Dataset entries
------------------------------------------------------------
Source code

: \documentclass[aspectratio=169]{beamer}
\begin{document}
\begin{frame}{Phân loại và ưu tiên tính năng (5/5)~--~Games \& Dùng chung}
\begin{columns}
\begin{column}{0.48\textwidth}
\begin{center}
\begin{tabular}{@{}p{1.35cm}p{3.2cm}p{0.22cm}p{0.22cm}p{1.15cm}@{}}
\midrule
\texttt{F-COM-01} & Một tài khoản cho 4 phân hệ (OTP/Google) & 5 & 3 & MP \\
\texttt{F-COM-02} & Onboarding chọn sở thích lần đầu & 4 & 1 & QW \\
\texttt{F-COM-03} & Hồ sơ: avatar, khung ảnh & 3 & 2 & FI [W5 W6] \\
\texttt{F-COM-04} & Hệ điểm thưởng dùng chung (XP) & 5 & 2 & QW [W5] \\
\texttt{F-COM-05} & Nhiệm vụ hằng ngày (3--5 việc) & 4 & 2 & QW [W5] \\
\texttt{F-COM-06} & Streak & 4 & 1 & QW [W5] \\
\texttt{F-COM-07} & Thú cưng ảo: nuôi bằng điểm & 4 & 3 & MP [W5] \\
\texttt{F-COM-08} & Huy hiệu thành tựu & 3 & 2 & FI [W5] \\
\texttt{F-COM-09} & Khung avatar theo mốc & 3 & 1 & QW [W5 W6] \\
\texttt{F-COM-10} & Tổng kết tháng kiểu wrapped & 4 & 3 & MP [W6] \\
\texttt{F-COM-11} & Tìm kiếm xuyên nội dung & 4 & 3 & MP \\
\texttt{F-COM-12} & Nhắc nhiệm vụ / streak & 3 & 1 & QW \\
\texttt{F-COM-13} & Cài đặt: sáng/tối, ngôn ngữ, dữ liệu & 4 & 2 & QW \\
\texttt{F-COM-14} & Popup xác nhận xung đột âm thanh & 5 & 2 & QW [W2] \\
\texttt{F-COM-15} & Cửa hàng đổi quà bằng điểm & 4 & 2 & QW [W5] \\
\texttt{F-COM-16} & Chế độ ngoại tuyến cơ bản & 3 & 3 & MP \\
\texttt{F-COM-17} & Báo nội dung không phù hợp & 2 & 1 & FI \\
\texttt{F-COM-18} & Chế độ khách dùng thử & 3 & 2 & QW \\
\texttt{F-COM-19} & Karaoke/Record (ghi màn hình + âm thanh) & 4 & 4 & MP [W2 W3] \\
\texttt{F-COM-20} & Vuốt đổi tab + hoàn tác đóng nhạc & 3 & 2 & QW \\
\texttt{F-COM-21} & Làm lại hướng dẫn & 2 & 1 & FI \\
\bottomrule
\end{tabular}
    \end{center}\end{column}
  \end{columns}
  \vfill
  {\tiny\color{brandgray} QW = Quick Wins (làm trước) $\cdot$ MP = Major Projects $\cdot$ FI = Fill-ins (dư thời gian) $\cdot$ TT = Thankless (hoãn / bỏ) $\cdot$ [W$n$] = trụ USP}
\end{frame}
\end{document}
------------------------------------------------------------
* **Your goal**
Give all of the lines above again, exactly as they are.

* **Answer to this problem**
Source code

: \documentclass[aspectratio=169]{beamer}
\begin{document}
\begin{frame}{Phân loại và ưu tiên tính năng (5/5)~--~Games \& Dùng chung}
\begin{columns}
\begin{column}{0.48\textwidth}
\begin{center}
\begin{tabular}{@{}p{1.35cm}p{3.2cm}p{0.22cm}p{0.22cm}p{1.15cm}@{}}
\midrule
\texttt{F-COM-01} & Một tài khoản cho 4 phân hệ (OTP/Google) & 5 & 3 & MP \\
\texttt{F-COM-02} & Onboarding chọn sở thích lần đầu & 4 & 1 & QW \\
\texttt{F-COM-03} & Hồ sơ: avatar, khung ảnh & 3 & 2 & FI [W5 W6] \\
\texttt{F-COM-04} & Hệ điểm thưởng dùng chung (XP) & 5 & 2 & QW [W5] \\
\texttt{F-COM-05} & Nhiệm vụ hằng ngày (3--5 việc) & 4 & 2 & QW [W5] \\
\texttt{F-COM-06} & Streak & 4 & 1 & QW [W5] \\
\texttt{F-COM-07} & Thú cưng ảo: nuôi bằng điểm & 4 & 3 & MP [W5] \\
\texttt{F-COM-08} & Huy hiệu thành tựu & 3 & 2 & FI [W5] \\
\texttt{F-COM-09} & Khung avatar theo mốc & 3 & 1 & QW [W5 W6] \\
\texttt{F-COM-10} & Tổng kết tháng kiểu wrapped & 4 & 3 & MP [W6] \\
\texttt{F-COM-11} & Tìm kiếm xuyên nội dung & 4 & 3 & MP \\
\texttt{F-COM-12} & Nhắc nhiệm vụ / streak & 3 & 1 & QW \\
\texttt{F-COM-13} & Cài đặt: sáng/tối, ngôn ngữ, dữ liệu & 4 & 2 & QW \\
\texttt{F-COM-14} & Popup xác nhận xung đột âm thanh & 5 & 2 & QW [W2] \\
\texttt{F-COM-15} & Cửa hàng đổi quà bằng điểm & 4 & 2 & QW [W5] \\
\texttt{F-COM-16} & Chế độ ngoại tuyến cơ bản & 3 & 3 & MP \\
\texttt{F-COM-17} & Báo nội dung không phù hợp & 2 & 1 & FI \\
\texttt{F-COM-18} & Chế độ khách dùng thử & 3 & 2 & QW \\
\texttt{F-COM-19} & Karaoke/Record (ghi màn hình + âm thanh) & 4 & 4 & MP [W2 W3] \\
\texttt{F-COM-20} & Vuốt đổi tab + hoàn tác đóng nhạc & 3 & 2 & QW \\
\texttt{F-COM-21} & Làm lại hướng dẫn & 2 & 1 & FI \\
\bottomrule
\end{tabular}
    \end{center}\end{column}
  \end{columns}
  \vfill
  {\tiny\color{brandgray} QW = Quick Wins (làm trước) $\cdot$ MP = Major Projects $\cdot$ FI = Fill-ins (dư thời gian) $\cdot$ TT = Thankless (hoãn / bỏ) $\cdot$ [W$n$] = trụ USP}
\end{frame}
\end{document}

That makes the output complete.